━━━ Material for the task ━━━
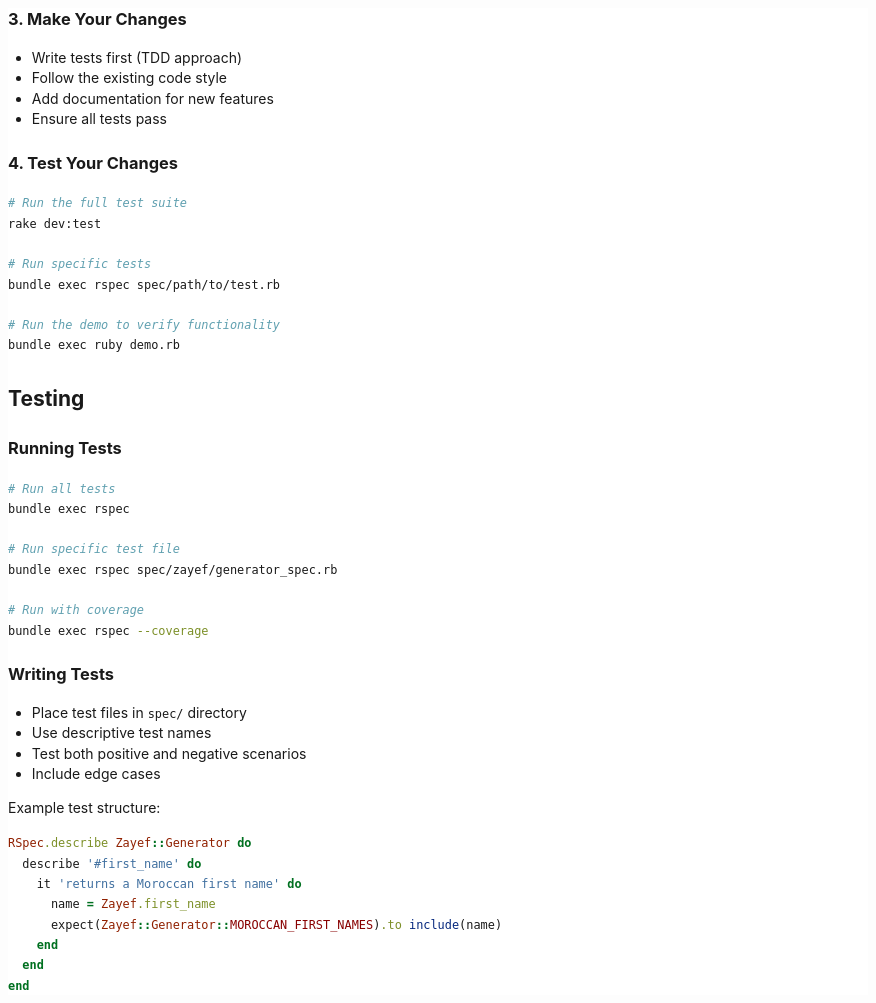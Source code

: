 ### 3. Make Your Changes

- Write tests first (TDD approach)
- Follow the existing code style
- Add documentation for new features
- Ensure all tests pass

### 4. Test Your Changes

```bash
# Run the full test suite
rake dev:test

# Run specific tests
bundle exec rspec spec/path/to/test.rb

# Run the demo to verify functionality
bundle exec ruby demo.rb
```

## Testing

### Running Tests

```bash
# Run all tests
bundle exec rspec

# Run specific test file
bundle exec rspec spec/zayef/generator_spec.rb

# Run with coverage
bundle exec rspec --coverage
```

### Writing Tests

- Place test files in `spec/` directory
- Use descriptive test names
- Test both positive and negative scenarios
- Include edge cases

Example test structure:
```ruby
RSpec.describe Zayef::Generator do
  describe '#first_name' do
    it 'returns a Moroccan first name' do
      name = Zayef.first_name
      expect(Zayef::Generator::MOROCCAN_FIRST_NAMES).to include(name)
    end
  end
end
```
━━━
Required action.
Retype all of the listing above exactly, but keep its pictures out.

Worked solution.
Source code

: ### 3. Make Your Changes

- Write tests first (TDD approach)
- Follow the existing code style
- Add documentation for new features
- Ensure all tests pass

### 4. Test Your Changes

```bash
# Run the full test suite
rake dev:test

# Run specific tests
bundle exec rspec spec/path/to/test.rb

# Run the demo to verify functionality
bundle exec ruby demo.rb
```

## Testing

### Running Tests

```bash
# Run all tests
bundle exec rspec

# Run specific test file
bundle exec rspec spec/zayef/generator_spec.rb

# Run with coverage
bundle exec rspec --coverage
```

### Writing Tests

- Place test files in `spec/` directory
- Use descriptive test names
- Test both positive and negative scenarios
- Include edge cases

Example test structure:
```ruby
RSpec.describe Zayef::Generator do
  describe '#first_name' do
    it 'returns a Moroccan first name' do
      name = Zayef.first_name
      expect(Zayef::Generator::MOROCCAN_FIRST_NAMES).to include(name)
    end
  end
end
```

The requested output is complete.